How to handle "" as output from split() for punctuation?

One of the last lessons in the Functional Programming section uses a Regex of /\W/ to remove any non-word characters. The problem is it adds “” into the array for punctuation, and I assume any non-word character.

I’m trying to break up a string, sort it, and somehow get a count for all words that appear more than once and get a count for how many times they occur. I may be posting again if I can’t figure that out, but how do I get rid of the empty quotes? Would empty quotes be considered NULL and can I filter them out?

I imagine the issue comes from when you have two \W characters near each other, between the two there is an empty string so you get an empty string in the resulting array.

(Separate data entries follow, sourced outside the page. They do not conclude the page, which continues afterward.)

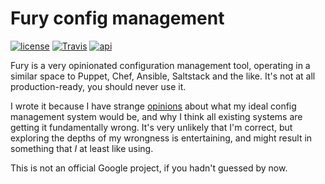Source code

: # Fury config management

[![license](https://img.shields.io/github/license/google/fury.svg?maxAge=2592000)](https://github.com/google/fury/blob/master/LICENSE) [![Travis](https://img.shields.io/travis/google/fury.svg?maxAge=2592000)](https://travis-ci.org/google/fury)  [![api](https://img.shields.io/badge/api-unstable-red.svg)](https://godoc.org/go.universe.tf/fury)

Fury is a very opinionated configuration management tool, operating in
a similar space to Puppet, Chef, Ansible, Saltstack and the like. It's
not at all production-ready, you should never use it.

I wrote it because I have strange [opinions](README.opinions.md) about
what my ideal config management system would be, and why I think all
existing systems are getting it fundamentally wrong. It's very
unlikely that I'm correct, but exploring the depths of my wrongness is
entertaining, and might result in something that _I_ at least like
using.

This is not an official Google project, if you hadn't guessed by now.
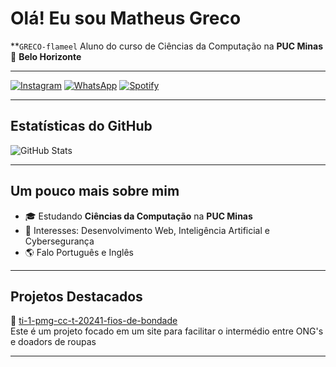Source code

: # Olá! Eu sou Matheus Greco

**`GRECO-flameel` 
Aluno do curso de Ciências da Computação na **PUC Minas**  
📍 **Belo Horizonte**

---


[![Instagram](https://img.shields.io/badge/INSTAGRAM-red?style=for-the-badge)](https://www.instagram.com/matheus_greco_/profilecard/?igsh=MXE4Z2psMmVrYjJndw==)
[![WhatsApp](https://img.shields.io/badge/WHATSAPP-green?style=for-the-badge)](https://wa.me/qr/RZBLXI3ZEIM5J1)
[![Spotify](https://img.shields.io/badge/SPOTIFY-green?style=for-the-badge)](https://open.spotify.com/user/matheusgrecomd?si=9466367ceb6244a4)

---

## Estatísticas do GitHub

![GitHub Stats](https://github-readme-stats.vercel.app/api?username=GRECO-flameel&show_icons=true&theme=dark)

---

## Um pouco mais sobre mim

- 🎓 Estudando **Ciências da Computação** na **PUC Minas**
- 🌱 Interesses: Desenvolvimento Web, Inteligência Artificial e Cybersegurança 
- 🌎 Falo Português e Inglês

---

## Projetos Destacados

📌 [ti-1-pmg-cc-t-20241-fios-de-bondade](https://github.com/ICEI-PUC-Minas-PMGCC-TI/ti-1-pmg-cc-t-20241-fios-de-bondade)  
Este é um projeto focado em um site para facilitar o intermédio entre ONG's e doadors de roupas

---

You can change your regex, adding a single character, to make it work in a way to avoid empty strings in the resulting array - or at least reduce them, there may still be a situation where those stay

And I just noticed that the Regex above removes dashes which is a problem for hyphenated words. I changed it to /[^A-Za-z0-9_-]/ adding the dash at the end. For now, that works.

Actually, I am getting the empty string in the exact position where commas and periods are.

aren’t period and commas near a space? so that mean you have two characters matched by that regex near each other. When you have consecutive matched characters. You can change your regex to manage that.

I barely understand regex - that regex is copied from a solution to a lesson. How would I change the regex to handle that? I tried the following but it didn’t work:

let wordsToSplit = "Here is a Sentence, and a Comma, semi-colon; and a period."
let lowerCase = wordsToSplit.toLowerCase();

function splitWords(str) {
  let words = str.split(/[^A-Za-z0-9_-]/);
  for (let i = 0; i < words.length; i++) {
    if (words !== "") {
      return words.sort();
    }
  }

}
console.log(splitWords(lowerCase));

the regex you have matches a single character, instead you need a regex able to match multiple consecutive characters - is there something able to do that?

I have no idea. I tried changing the if condition from !== “” to !== null and I got an error.

There’s a great little site called regexr that I suggest you check out. On the sidebar they have a cheatsheet that lists out all the most common control sequences.

Thanks, bookmarked that. I’ll definitely check it out.

This topic was automatically closed 182 days after the last reply. New replies are no longer allowed.